I want (interests): “I want to come up with an arrangement so you can still pursue your side gig, but we can also enjoy being married and spend more time with one another.”
I need (intangibles): “I need to have time with you on a more regular basis, so I feel more connected to and loved by you.”
Perhaps we could (tentative solutions): “Would you be willing to let us schedule a date night once a week?”
To set ourselves and our partner up for success, it’s often helpful to schedule a time to talk. For example, you might say to your partner, “I’d really like to talk about ____. Can we do it tonight after the kids get to bed?”
That way: 1.) you both know what’s going to be discussed and 2.) it’ll happen at a time you’re both prepared for, thus no one feels blindsided and can prepare for it accordingly.
Once you sit down to discuss, make sure to be clear that you don’t want to blame/accuse, etc. You want to focus on coming up with an outcome that works for the both of you.
4. Stay focused.
If things start to get heated, take a break (of at least 30–60 minutes up to 24 hours) and come back to it. Once someone gets heated, nothing productive will come of that conversation, so it’s important to call a time-out once it does.

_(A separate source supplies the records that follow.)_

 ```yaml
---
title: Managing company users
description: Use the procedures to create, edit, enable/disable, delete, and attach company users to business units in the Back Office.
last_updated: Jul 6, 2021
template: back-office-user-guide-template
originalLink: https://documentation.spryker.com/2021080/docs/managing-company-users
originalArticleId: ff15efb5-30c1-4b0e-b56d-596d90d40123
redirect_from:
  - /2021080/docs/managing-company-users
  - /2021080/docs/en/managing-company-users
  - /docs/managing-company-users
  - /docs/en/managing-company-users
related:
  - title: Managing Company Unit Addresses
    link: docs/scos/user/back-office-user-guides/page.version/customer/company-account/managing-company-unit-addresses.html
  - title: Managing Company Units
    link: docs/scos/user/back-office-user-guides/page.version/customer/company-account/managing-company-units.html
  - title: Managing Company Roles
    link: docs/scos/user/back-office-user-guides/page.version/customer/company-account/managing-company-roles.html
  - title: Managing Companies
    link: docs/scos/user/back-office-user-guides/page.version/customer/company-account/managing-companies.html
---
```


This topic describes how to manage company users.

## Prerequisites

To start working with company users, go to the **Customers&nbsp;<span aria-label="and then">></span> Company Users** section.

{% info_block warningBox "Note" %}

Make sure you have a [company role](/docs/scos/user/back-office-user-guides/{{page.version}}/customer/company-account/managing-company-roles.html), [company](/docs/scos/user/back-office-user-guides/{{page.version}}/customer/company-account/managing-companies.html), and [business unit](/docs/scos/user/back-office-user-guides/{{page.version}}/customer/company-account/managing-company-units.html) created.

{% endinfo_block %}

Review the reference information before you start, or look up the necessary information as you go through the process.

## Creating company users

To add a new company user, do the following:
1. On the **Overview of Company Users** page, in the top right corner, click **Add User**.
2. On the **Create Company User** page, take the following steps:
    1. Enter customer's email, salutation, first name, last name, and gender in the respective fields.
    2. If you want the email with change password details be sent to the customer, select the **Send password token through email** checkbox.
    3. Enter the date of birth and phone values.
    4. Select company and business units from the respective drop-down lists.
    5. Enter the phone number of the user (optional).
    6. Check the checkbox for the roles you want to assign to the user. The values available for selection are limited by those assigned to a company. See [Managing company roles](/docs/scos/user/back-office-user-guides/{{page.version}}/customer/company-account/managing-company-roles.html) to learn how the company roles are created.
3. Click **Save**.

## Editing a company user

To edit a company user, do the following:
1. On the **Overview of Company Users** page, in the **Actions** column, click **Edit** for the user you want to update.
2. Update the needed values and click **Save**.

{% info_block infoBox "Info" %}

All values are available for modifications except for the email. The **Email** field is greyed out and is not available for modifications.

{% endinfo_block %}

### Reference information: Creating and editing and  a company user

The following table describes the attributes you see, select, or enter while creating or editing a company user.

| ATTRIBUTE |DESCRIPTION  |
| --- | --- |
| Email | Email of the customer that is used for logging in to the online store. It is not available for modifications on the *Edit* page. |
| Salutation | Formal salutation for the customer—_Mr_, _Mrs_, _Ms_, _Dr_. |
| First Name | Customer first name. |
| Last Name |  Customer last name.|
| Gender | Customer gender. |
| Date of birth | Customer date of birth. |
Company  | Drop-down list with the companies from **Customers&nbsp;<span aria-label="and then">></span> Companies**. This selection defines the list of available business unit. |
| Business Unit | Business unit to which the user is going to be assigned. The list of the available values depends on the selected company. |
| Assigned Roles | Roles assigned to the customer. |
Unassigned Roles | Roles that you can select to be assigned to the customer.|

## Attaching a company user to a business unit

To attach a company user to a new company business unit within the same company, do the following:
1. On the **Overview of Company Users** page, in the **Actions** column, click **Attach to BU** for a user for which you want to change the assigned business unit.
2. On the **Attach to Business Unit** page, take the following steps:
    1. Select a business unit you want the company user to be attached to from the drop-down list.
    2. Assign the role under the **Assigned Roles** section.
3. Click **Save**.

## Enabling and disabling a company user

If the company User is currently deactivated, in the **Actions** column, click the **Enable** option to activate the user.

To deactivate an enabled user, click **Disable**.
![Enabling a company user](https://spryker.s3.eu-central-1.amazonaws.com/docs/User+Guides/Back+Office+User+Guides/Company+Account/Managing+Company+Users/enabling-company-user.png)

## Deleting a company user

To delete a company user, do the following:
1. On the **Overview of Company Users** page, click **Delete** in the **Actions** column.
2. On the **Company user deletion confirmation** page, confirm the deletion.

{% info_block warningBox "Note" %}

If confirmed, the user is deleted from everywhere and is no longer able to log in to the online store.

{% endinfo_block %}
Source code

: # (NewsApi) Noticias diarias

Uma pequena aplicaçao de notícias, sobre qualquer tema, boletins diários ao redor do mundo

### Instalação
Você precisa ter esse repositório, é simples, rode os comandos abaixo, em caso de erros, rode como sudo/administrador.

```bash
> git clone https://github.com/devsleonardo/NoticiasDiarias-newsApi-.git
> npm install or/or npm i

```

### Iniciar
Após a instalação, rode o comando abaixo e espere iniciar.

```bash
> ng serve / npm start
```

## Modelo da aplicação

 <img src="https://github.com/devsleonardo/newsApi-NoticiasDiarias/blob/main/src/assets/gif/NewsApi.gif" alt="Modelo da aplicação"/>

If other topics are getting brought up, like your partner retorts, “But I’m tired of doing all of the laundry!” then you can say, “I’d love to talk about that, but right now I’d like to focus on just this situation so we can resolve it before we move onto anything else.”
If you need to, keep repeating to yourself, “I can handle conflict calmly. I can accept compromises. My partner is my teammate, and we will work something out.”
5. Be flexible.
In an ideal world, we’d be told something once and just do it, but life doesn’t often work that way.
You might come up with an initial solution that actually doesn’t work in real life, so it’d be important to have another conversation with your partner and try to brainstorm alternatives. Know that working things out with your partner often takes time and patience, but it’s always worth it.